--- Your task ---
Below are the records; pull every line that includes "Modifier".

• • • • • • •

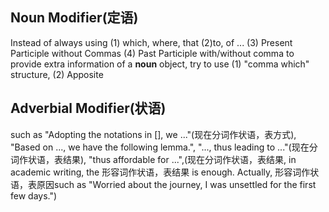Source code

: ## Noun Modifier(定语) 
 
Instead of always using (1) which, where, that (2)to, of ... (3) Present Participle without Commas (4) Past Participle with/without comma  to provide extra information of a **noun** object, try to use (1) "comma which" structure, (2) Apposite 

## Adverbial Modifier(状语)
such as "Adopting the notations in [], we ..."(现在分词作状语，表方式), "Based on ..., we have the following lemma.", "..., thus leading to ..."(现在分词作状语，表结果), "thus affordable for ...",(现在分词作状语，表结果, in academic writing, the 形容词作状语，表结果 is enough. Actually, 形容词作状语，表原因such as "Worried about the journey, I was unsettled for the first few days.")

• • • • • • •

--- Expected output ---
: ## Noun Modifier(定语) 
## Adverbial Modifier(状语)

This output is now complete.